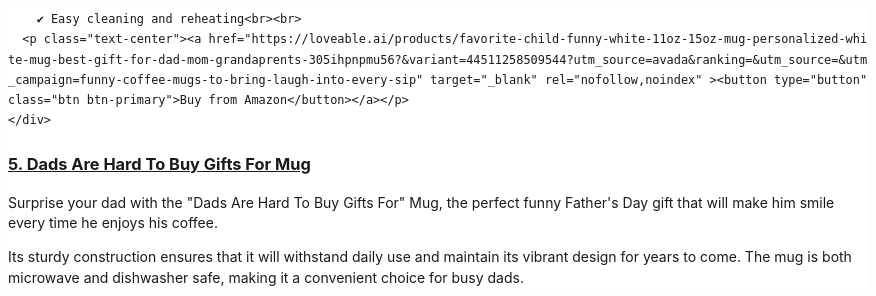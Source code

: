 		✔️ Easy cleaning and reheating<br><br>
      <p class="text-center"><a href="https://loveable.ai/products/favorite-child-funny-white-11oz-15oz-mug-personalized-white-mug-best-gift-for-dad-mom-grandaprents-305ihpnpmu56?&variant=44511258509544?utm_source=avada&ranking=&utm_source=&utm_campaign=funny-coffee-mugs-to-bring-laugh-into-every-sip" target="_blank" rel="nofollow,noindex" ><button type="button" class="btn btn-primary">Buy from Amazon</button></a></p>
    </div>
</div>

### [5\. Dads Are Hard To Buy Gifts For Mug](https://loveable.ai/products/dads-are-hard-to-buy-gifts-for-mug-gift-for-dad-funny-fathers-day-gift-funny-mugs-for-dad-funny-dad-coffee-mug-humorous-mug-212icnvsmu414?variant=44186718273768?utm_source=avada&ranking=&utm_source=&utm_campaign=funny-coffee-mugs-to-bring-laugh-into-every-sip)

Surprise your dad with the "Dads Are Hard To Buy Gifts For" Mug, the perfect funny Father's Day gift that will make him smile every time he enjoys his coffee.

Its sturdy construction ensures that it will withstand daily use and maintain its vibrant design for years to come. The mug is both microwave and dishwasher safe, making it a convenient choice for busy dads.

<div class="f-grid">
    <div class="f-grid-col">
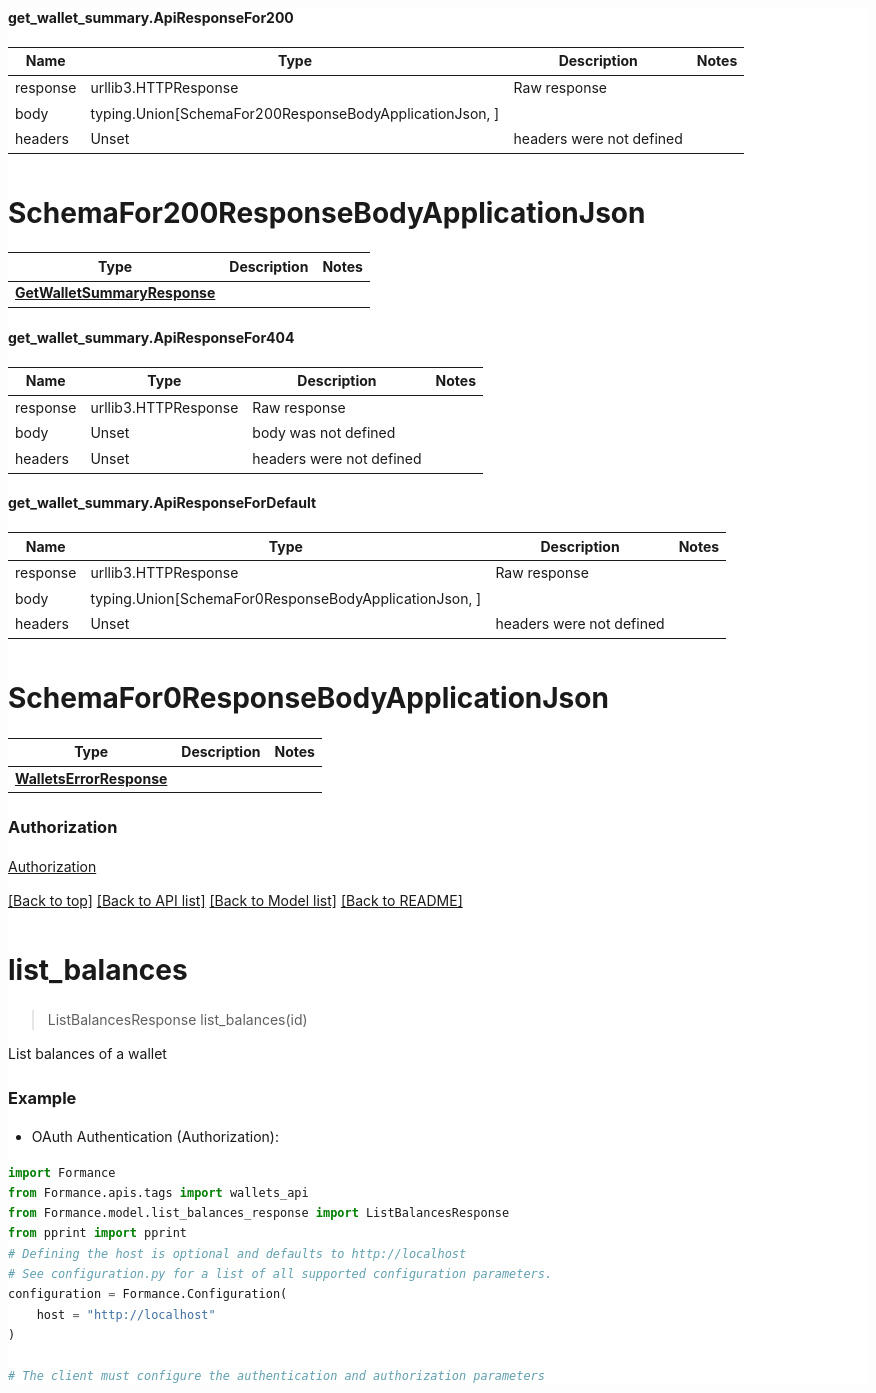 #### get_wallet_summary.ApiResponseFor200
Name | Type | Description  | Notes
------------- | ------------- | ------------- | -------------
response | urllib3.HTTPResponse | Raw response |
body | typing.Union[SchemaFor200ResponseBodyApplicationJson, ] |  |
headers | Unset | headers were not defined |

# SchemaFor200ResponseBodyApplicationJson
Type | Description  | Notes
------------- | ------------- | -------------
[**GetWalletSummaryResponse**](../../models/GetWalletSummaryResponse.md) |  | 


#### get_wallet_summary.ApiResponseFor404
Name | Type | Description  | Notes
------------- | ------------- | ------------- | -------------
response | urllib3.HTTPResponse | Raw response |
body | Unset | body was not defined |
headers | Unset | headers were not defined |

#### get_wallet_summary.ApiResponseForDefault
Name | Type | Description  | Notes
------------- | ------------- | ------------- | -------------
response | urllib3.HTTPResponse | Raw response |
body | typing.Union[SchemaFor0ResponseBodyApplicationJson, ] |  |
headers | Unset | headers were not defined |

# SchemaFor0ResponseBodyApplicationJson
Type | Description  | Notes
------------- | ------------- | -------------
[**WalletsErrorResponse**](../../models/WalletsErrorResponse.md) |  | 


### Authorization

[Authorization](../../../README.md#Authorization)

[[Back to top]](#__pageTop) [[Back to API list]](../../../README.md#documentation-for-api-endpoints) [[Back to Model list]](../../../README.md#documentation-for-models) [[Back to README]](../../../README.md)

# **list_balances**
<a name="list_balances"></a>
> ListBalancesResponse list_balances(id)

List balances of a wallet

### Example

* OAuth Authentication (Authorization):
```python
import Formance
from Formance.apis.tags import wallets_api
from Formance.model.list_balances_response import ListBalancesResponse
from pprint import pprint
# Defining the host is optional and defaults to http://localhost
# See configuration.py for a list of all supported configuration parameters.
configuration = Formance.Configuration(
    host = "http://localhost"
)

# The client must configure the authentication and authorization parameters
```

==============================

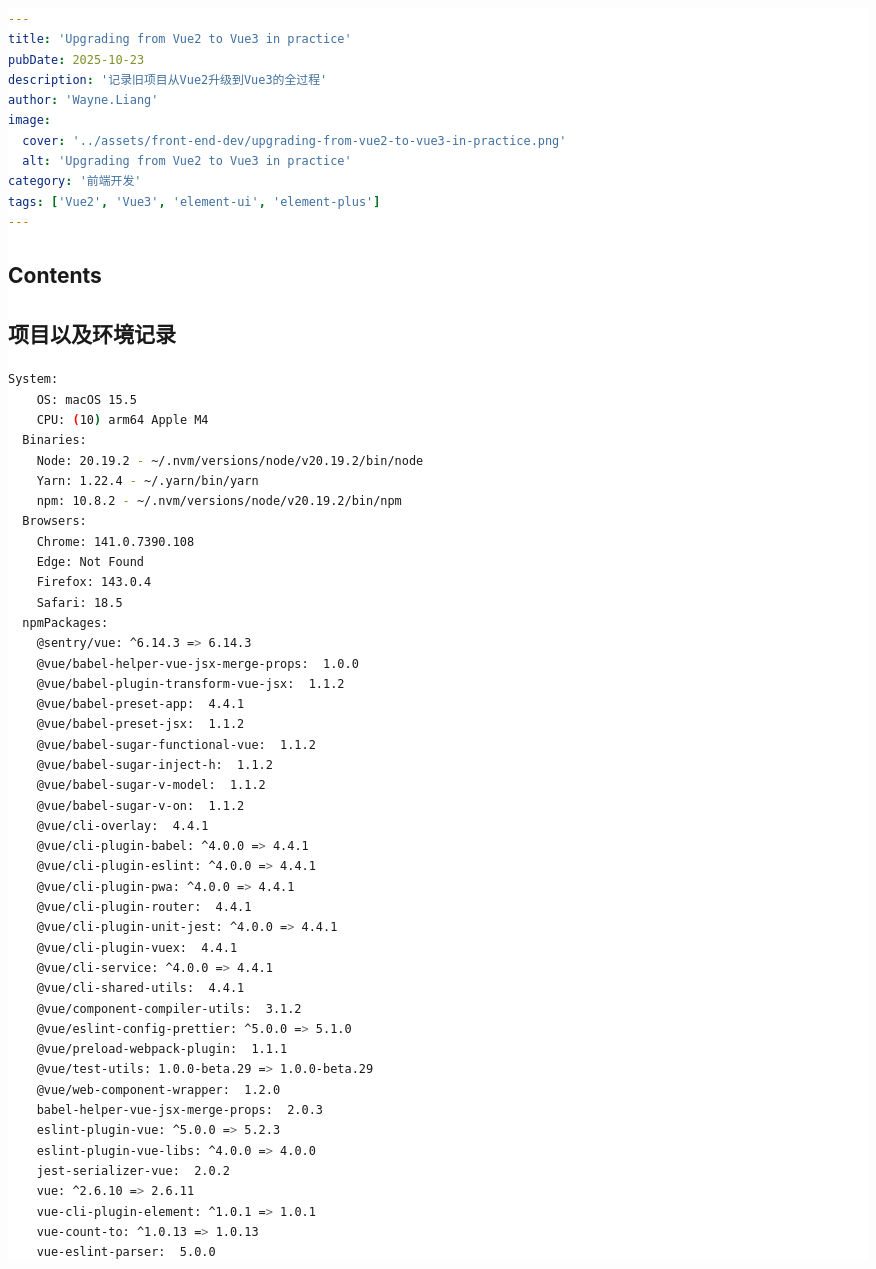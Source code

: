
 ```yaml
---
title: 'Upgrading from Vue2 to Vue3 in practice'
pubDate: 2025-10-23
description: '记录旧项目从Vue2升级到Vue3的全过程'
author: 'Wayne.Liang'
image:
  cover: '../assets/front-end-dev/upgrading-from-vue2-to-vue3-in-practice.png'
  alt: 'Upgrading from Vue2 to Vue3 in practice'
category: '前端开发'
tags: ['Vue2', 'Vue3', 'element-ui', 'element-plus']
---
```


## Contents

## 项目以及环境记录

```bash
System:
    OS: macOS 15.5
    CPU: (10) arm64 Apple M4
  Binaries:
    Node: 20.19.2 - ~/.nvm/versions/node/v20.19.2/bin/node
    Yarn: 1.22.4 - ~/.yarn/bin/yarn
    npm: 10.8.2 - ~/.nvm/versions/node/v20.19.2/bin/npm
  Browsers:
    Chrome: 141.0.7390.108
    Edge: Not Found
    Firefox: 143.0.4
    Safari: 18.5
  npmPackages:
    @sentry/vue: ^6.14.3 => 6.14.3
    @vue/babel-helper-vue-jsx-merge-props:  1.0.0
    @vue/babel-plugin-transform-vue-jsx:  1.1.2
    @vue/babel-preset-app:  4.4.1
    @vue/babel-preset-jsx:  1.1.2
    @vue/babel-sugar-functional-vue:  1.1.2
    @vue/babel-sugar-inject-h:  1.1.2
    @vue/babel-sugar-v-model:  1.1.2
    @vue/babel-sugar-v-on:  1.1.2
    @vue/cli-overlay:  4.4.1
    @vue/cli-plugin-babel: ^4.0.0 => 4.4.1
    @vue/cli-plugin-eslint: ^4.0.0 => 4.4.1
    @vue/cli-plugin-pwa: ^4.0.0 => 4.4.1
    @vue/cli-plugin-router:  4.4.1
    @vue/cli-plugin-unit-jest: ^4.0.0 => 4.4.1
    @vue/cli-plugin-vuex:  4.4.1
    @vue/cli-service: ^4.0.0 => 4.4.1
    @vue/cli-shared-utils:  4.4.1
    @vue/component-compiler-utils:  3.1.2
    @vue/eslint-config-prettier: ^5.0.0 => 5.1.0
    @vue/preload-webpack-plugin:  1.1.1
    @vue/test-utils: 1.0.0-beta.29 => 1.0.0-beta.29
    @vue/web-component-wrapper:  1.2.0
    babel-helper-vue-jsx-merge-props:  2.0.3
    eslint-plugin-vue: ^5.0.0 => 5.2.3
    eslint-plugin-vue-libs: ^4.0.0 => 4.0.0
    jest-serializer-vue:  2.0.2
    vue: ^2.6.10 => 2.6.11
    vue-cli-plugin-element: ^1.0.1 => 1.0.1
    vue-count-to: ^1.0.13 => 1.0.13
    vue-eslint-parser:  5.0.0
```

==============================

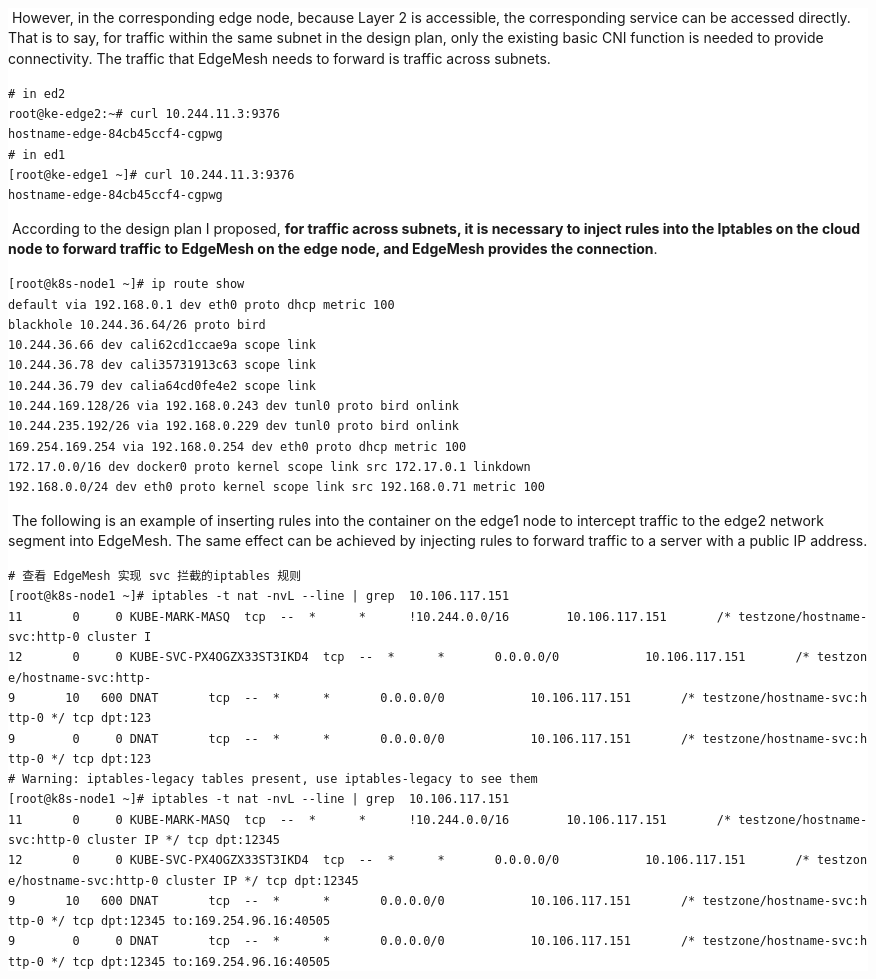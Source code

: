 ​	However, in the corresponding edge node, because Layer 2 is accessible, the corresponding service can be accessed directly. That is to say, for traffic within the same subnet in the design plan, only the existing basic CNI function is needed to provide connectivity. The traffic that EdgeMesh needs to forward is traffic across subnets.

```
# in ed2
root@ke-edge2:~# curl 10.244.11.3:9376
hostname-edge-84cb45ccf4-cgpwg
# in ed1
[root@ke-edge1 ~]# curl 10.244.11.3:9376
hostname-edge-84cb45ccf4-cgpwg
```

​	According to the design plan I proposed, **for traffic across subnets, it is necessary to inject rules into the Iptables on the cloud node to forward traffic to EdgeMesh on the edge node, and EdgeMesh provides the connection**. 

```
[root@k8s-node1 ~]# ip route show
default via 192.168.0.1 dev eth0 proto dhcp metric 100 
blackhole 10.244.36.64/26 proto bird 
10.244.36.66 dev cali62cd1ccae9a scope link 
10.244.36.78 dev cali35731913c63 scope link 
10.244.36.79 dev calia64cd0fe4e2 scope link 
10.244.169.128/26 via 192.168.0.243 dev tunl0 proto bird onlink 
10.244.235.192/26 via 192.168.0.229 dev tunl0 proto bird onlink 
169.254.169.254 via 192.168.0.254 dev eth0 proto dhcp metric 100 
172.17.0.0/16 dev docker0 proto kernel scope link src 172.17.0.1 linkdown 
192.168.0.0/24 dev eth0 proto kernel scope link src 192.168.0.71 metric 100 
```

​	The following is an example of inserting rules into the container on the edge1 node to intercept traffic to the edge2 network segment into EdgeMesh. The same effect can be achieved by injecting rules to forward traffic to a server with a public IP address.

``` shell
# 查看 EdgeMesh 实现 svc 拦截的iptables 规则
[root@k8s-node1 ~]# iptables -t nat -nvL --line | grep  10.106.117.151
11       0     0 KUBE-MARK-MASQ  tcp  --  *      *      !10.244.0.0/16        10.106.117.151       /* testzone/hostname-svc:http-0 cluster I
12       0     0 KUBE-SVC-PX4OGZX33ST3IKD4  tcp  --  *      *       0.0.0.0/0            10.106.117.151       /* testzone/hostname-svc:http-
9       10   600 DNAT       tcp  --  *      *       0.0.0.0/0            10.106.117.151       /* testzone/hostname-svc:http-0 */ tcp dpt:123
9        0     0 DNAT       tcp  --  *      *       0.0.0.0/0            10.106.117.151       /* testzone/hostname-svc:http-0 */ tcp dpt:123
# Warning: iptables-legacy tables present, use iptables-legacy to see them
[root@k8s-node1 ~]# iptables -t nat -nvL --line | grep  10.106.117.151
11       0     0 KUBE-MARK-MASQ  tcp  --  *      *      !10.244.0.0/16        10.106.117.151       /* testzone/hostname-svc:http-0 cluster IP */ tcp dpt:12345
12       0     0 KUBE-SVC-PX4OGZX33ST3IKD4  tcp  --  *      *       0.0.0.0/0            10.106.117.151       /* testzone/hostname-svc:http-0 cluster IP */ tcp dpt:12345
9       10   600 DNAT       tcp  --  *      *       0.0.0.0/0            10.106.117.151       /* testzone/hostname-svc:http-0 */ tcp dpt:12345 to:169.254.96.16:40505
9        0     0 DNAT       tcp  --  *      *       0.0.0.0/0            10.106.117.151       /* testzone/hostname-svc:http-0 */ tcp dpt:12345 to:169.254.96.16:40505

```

==============================

*TASK PROMPT:* Your reply should consist of one number: how many lines in the entries contain the string "funny".

*RESPONSE:* 3